◆ **Task directions**: Could you transcribe every record below exactly as written, leaving out any pictures?

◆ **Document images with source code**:
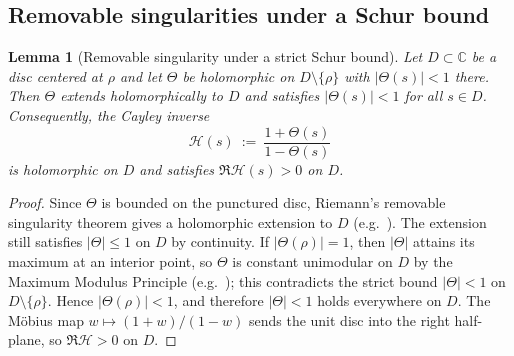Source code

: \documentclass[11pt]{amsart}
\newtheorem{lemma}[theorem]{Lemma}
\theoremstyle{definition}
\theoremstyle{remark}
\newcommand{\C}{\mathbb{C}}
\begin{document}
\subsection*{Removable singularities under a Schur bound}
\begin{lemma}[Removable singularity under a strict Schur bound]\label{lem:removable-schur-p1}
Let $D\subset\C$ be a disc centered at $\rho$ and let $\Theta$ be holomorphic on $D\setminus\{\rho\}$ with $|\Theta(s)|<1$ there.
Then $\Theta$ extends holomorphically to $D$ and satisfies $|\Theta(s)|<1$ for all $s\in D$.
Consequently, the Cayley inverse
\[
  \mathcal H(s)\ :=\ \frac{1+\Theta(s)}{1-\Theta(s)}
\]
is holomorphic on $D$ and satisfies $\Re \mathcal H(s) > 0$ on $D$.
\end{lemma}
\begin{proof}
Since $\Theta$ is bounded on the punctured disc, Riemann's removable singularity theorem gives a holomorphic extension to $D$
(e.g.\ \cite[Ch.~2]{Ahlfors}).
The extension still satisfies $|\Theta|\le 1$ on $D$ by continuity.
If $|\Theta(\rho)|=1$, then $|\Theta|$ attains its maximum at an interior point, so $\Theta$ is constant unimodular on $D$
by the Maximum Modulus Principle (e.g.\ \cite[Ch.~2]{Ahlfors}); this contradicts the strict bound $|\Theta|<1$ on $D\setminus\{\rho\}$.
Hence $|\Theta(\rho)|<1$, and therefore $|\Theta|<1$ holds everywhere on $D$.
The Möbius map $w\mapsto (1+w)/(1-w)$ sends the unit disc into the right half-plane, so $\Re \mathcal H>0$ on $D$.
\end{proof}
\end{document}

◆ **Expected answer**:
Source code

: \documentclass[11pt]{amsart}
\newtheorem{lemma}[theorem]{Lemma}
\theoremstyle{definition}
\theoremstyle{remark}
\newcommand{\C}{\mathbb{C}}
\begin{document}
\subsection*{Removable singularities under a Schur bound}
\begin{lemma}[Removable singularity under a strict Schur bound]\label{lem:removable-schur-p1}
Let $D\subset\C$ be a disc centered at $\rho$ and let $\Theta$ be holomorphic on $D\setminus\{\rho\}$ with $|\Theta(s)|<1$ there.
Then $\Theta$ extends holomorphically to $D$ and satisfies $|\Theta(s)|<1$ for all $s\in D$.
Consequently, the Cayley inverse
\[
  \mathcal H(s)\ :=\ \frac{1+\Theta(s)}{1-\Theta(s)}
\]
is holomorphic on $D$ and satisfies $\Re \mathcal H(s) > 0$ on $D$.
\end{lemma}
\begin{proof}
Since $\Theta$ is bounded on the punctured disc, Riemann's removable singularity theorem gives a holomorphic extension to $D$
(e.g.\ \cite[Ch.~2]{Ahlfors}).
The extension still satisfies $|\Theta|\le 1$ on $D$ by continuity.
If $|\Theta(\rho)|=1$, then $|\Theta|$ attains its maximum at an interior point, so $\Theta$ is constant unimodular on $D$
by the Maximum Modulus Principle (e.g.\ \cite[Ch.~2]{Ahlfors}); this contradicts the strict bound $|\Theta|<1$ on $D\setminus\{\rho\}$.
Hence $|\Theta(\rho)|<1$, and therefore $|\Theta|<1$ holds everywhere on $D$.
The Möbius map $w\mapsto (1+w)/(1-w)$ sends the unit disc into the right half-plane, so $\Re \mathcal H>0$ on $D$.
\end{proof}
\end{document}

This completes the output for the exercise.